Avoiding duplicate content

Random stuff about serendipity. Discussion, Questions, Paraphernalia.
Post Reply
jhermanns
Site Admin
Posts: 378
Joined: Tue Apr 01, 2003 11:28 pm
Location: Berlin, Germany
Contact:

Avoiding duplicate content

Post by jhermanns »

I just added the following lines to my template in order for google to only index static pages and entries, but not the overview/archives/search pages. SEO people say that this will increase the likelyhood of all your distinct pages being indexed (so that the overview pages, that duplicate content, don't use up availible "slots" for your domain).

Code: Select all

{if $head_title}
    <meta name="robots" content="index,follow">
{else}
    <meta name="robots" content="noindex,follow">
{/if}
But this should really be either part of s9y's core or a plugin - solving it on template level is kinda stupid. Is there such a plugin? :)


P.S.
I did not use {if $is_single_entry} because that won't catch static pages.
johncanary
Regular
Posts: 116
Joined: Mon Aug 20, 2007 4:00 am
Location: Spain
Contact:

Re: Avoiding duplicate content

Post by johncanary »

There is nothing like "available slots"!
And there is no "Duplicate Content Penality", if you run your blog
  • * in a natural fashion
    * have original content
    * don't steal from other sites
    * don't overload it with advertisment
Only thing that happens is, Google hides result sets that it believes to be
redundant to a specific search.
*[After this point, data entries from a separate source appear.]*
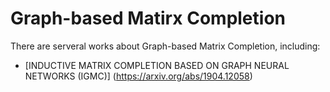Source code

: #  Graph-based Matirx Completion
There are serveral works about Graph-based Matrix Completion, including:
- [INDUCTIVE MATRIX COMPLETION BASED ON GRAPH NEURAL NETWORKS (IGMC)] (https://arxiv.org/abs/1904.12058)
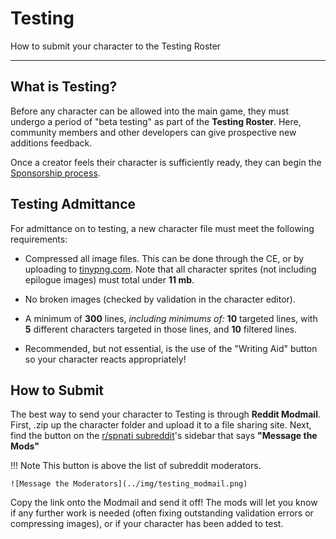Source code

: # Testing

How to submit your character to the Testing Roster

---

## What is Testing?

Before any character can be allowed into the main game, they must undergo a period of "beta testing" as part of the **Testing Roster**. Here, community members and other developers can give prospective new additions feedback. 

Once a creator feels their character is sufficiently ready, they can begin the [Sponsorship process](/docs/policy/sponsorship.html).

## Testing Admittance

For admittance on to testing, a new character file must meet the following requirements:

- Compressed all image files. This can be done through the CE, or by uploading to [tinypng.com](https://tinypng.com/).  Note that all character sprites (not including epilogue images) must total under **11 mb**.

- No broken images (checked by validation in the character editor).

- A minimum of **300** lines, *including minimums of:* **10** targeted lines, with **5** different characters targeted in those lines, and **10** filtered lines.

- Recommended, but not essential, is the use of the "Writing Aid" button so your character reacts appropriately!

## How to Submit

The best way to send your character to Testing is through **Reddit Modmail**. First, .zip up the character folder and upload it to a file sharing site. Next, find the button on the [r/spnati subreddit](https://www.reddit.com/r/spnati/)'s sidebar that says **"Message the Mods"**

!!! Note
    This button is above the list of subreddit moderators.

    ![Message the Moderators](../img/testing_modmail.png)

Copy the link onto the Modmail and send it off! The mods will let you know if any further work is needed (often fixing outstanding validation errors or compressing images), or if your character has been added to test.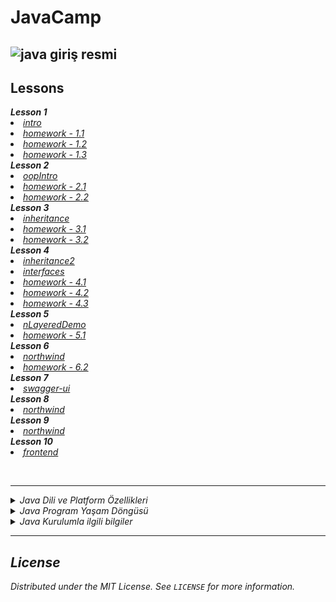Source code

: # JavaCamp
    
  ![java giriş resmi](https://user-images.githubusercontent.com/58303745/116801369-6233e680-ab1a-11eb-9f70-070688d7d8df.jpg)
  ---
  
  ## Lessons
  
   
<summary><strong><i> Lesson 1 </i></strong></summary>  
  <li><i><a href="https://github.com/rzayevsahil/JavaCamp/blob/master/intro/src/intro">intro</a></i></li>
  <li><i><a href="https://github.com/rzayevsahil/JavaCamp/tree/master/homeworks/1.Day/homework%20-%201.1/src">homework - 1.1</a></i></li>
  <li><i><a href="https://github.com/rzayevsahil/JavaCamp/tree/master/homeworks/1.Day/homework%20-%201.2/src">homework - 1.2</a></i></li>
  <li><i><a href="https://github.com/rzayevsahil/JavaCamp/tree/master/homeworks/1.Day/homework%20-%201.3/src">homework - 1.3</a></i></li>  	 

    
<summary><strong><i> Lesson 2 </i></strong></summary>  
  <li><i><a href="https://github.com/rzayevsahil/JavaCamp/tree/master/oopIntro/src/oopIntro">oopIntro</a><i></li>
  <li><i><a href="https://github.com/rzayevsahil/JavaCamp/tree/master/homeworks/2.Day/homework%20-%202.1/src">homework - 2.1</a></i></li>
  <li><i><a href="https://github.com/rzayevsahil/JavaCamp/tree/master/homeworks/2.Day/homework%20-%202.2/src">homework - 2.2</a></i></li>
	 
<summary><strong><i> Lesson 3 </i></strong></summary>  
  <li><i><a href="https://github.com/rzayevsahil/JavaCamp/tree/master/inheritance/src/inheritance">inheritance</a></i></li>  
  <li><i><a href="https://github.com/rzayevsahil/JavaCamp/tree/master/homeworks/3.Day/homework%20-%203.1/src">homework - 3.1</a></i></li>
  <li><i><a href="https://github.com/rzayevsahil/JavaCamp/tree/master/homeworks/3.Day/homework%20-%203.2/src">homework - 3.2</a></i></li>
	   
<summary><strong><i> Lesson 4 </i></strong></summary>  
  <li><i><a href="https://github.com/rzayevsahil/JavaCamp/tree/master/inheritance2/src/inheritance2">inheritance2</a></i></li>
  <li><i><a href="https://github.com/rzayevsahil/JavaCamp/tree/master/interfaces/src/interfaces">interfaces</a></i></li>
  <li><i><a href="https://github.com/rzayevsahil/JavaCamp/tree/master/homeworks/4.Day/homework%20-%204.1/src">homework - 4.1</a></i></li>
  <li><i><a href="https://github.com/rzayevsahil/JavaCamp/tree/master/homeworks/4.Day/homework%20-%204.2/src">homework - 4.2</a></i></li>
  <li><i><a href="https://github.com/rzayevsahil/JavaCamp/tree/master/homeworks/4.Day/homework%20-%204.3">homework - 4.3</a></i></li>
  
 <summary><strong><i> Lesson 5 </i></strong></summary>  
  <li><i><a href="https://github.com/rzayevsahil/JavaCamp/tree/master/nLayeredDemo/src/nLayeredDemo">nLayeredDemo</a></i></li>
  <li><i><a href="https://github.com/rzayevsahil/JavaCamp/tree/master/ECommerce">homework - 5.1</a></i></li>
  
 <summary><strong><i> Lesson 6 </i></strong></summary>  
  <li><i><a href="https://github.com/rzayevsahil/JavaCamp/tree/master/northwind">northwind</a></i></li>
  <li><i><a href="https://github.com/rzayevsahil/HRMS">homework - 6.2</a></i></li>
	
<summary><strong><i> Lesson 7 </i></strong></summary>  
  <li><i><a href="https://github.com/rzayevsahil/JavaCamp/tree/master/northwind">swagger-ui</a></i></li>
	
<summary><strong><i> Lesson 8 </i></strong></summary>  
  <li><i><a href="https://github.com/rzayevsahil/JavaCamp/tree/master/northwind">northwind</a></i></li>
	
<summary><strong><i> Lesson 9 </i></strong></summary>  
  <li><i><a href="https://github.com/rzayevsahil/JavaCamp/tree/master/northwind">northwind</a></i></li>
	
<summary><strong><i> Lesson 10 </i></strong></summary>  
  <li><i><a href="https://github.com/rzayevsahil/JavaCamp/tree/master/frontend/advancedJavaScript-master">frontend</a></i></li>
  
  
  
  
  
  
  
  
  
  <br><hr>
<details>
  <summary>Java Dili ve Platform Özellikleri</summary><br>
  
  ![java çalışması](https://user-images.githubusercontent.com/58303745/116801430-1170bd80-ab1b-11eb-8b84-3fb932a690eb.jpg)
  <hr>
  
![java dil ve platform özellikleri](https://user-images.githubusercontent.com/58303745/116801444-1f264300-ab1b-11eb-9e71-836c7a6cde85.jpg)

<hr>

![java dil ve platform özellikleri 1](https://user-images.githubusercontent.com/58303745/116801441-1cc3e900-ab1b-11eb-9b4a-75bb10afedc3.jpg)

<hr>

![java dil ve platform özellikleri 2](https://user-images.githubusercontent.com/58303745/116801439-1b92bc00-ab1b-11eb-928f-d578e6271edc.jpg)

<hr>

![java dil ve platform özellikleri 3](https://user-images.githubusercontent.com/58303745/116801440-1cc3e900-ab1b-11eb-8112-9235e279d6e9.jpg)

</details>


<details>
  <summary>Java Program Yaşam Döngüsü</summary><br>
  
  ![program yaşam döngüsü 2](https://user-images.githubusercontent.com/58303745/116801561-2f8aed80-ab1c-11eb-8864-defd8d5a154f.jpg)
  <hr>
  
![program yaşam döngüsü 3](https://user-images.githubusercontent.com/58303745/116801563-31ed4780-ab1c-11eb-8e23-13cb4916d8f9.jpg)  
  
  </details>
 
 
 <details>
  
 <summary>Java Kurulumla ilgili bilgiler</summary><br>
 
  <details>
  <summary>JDK nedir ve nasıl çalışır?</summary><br>
  
  ![jdk nedir](https://user-images.githubusercontent.com/58303745/116801592-68c35d80-ab1c-11eb-8813-15d5986a19a7.jpg)
  <hr>
  
![jdk neden kullanılır](https://user-images.githubusercontent.com/58303745/116801591-66f99a00-ab1c-11eb-9db4-c899d2187253.jpg)
<hr>

![jdk nasıl çalıştırılır](https://user-images.githubusercontent.com/58303745/116801589-65c86d00-ab1c-11eb-90f8-58f61a26fde4.jpg)
  
  </details>
  
  
  
  <details>
  <summary>JRE nedir ve nasıl çalışır?</summary><br>
  
  ![jre nedir](https://user-images.githubusercontent.com/58303745/116801737-7fb67f80-ab1d-11eb-85fb-67d780650939.jpg)
  <hr>
  
![jre neden kullanılır](https://user-images.githubusercontent.com/58303745/116801738-81804300-ab1d-11eb-9583-426a2005f205.jpg)
<hr>

![jre nasıl çalışır](https://user-images.githubusercontent.com/58303745/116801739-82b17000-ab1d-11eb-8e88-812c88c2f69a.jpg)
  
  </details>
  
  
  
  <details>
  <summary>JWM nedir ve nasıl çalışır?</summary><br>
  
  ![jwm 1](https://user-images.githubusercontent.com/58303745/116801757-a96fa680-ab1d-11eb-9789-ba69cb0d7489.jpg)
  <hr>
  
![jwm neden kullanılır 2](https://user-images.githubusercontent.com/58303745/116801758-aaa0d380-ab1d-11eb-9acb-9c0514827c41.jpg)
<hr>

![jwm nasıl çalışır 3](https://user-images.githubusercontent.com/58303745/116801759-abd20080-ab1d-11eb-84ae-bf41343f07c8.jpg)
<hr>

![jwm nasıl çalışır 4](https://user-images.githubusercontent.com/58303745/116801761-aeccf100-ab1d-11eb-8d14-ff61fb38f373.jpg)
  
  </details>
  
  
  </details>




<hr>


## License
Distributed under the MIT License. See `LICENSE` for more information.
Then those pages are "hidden" behind the
"More Results" Link.

Those categories, monthly, archives, tag pages are just a different mix of the
content.
It can be those pages that get higher ranking for a particular search
term than a single entry page.
  • It is very simple:
    * The more pages you allow to be indexed
    * The more pages will be indexed
    * The more free traffic you will get
Google knows how blogs work and it knows what archives, .... are about.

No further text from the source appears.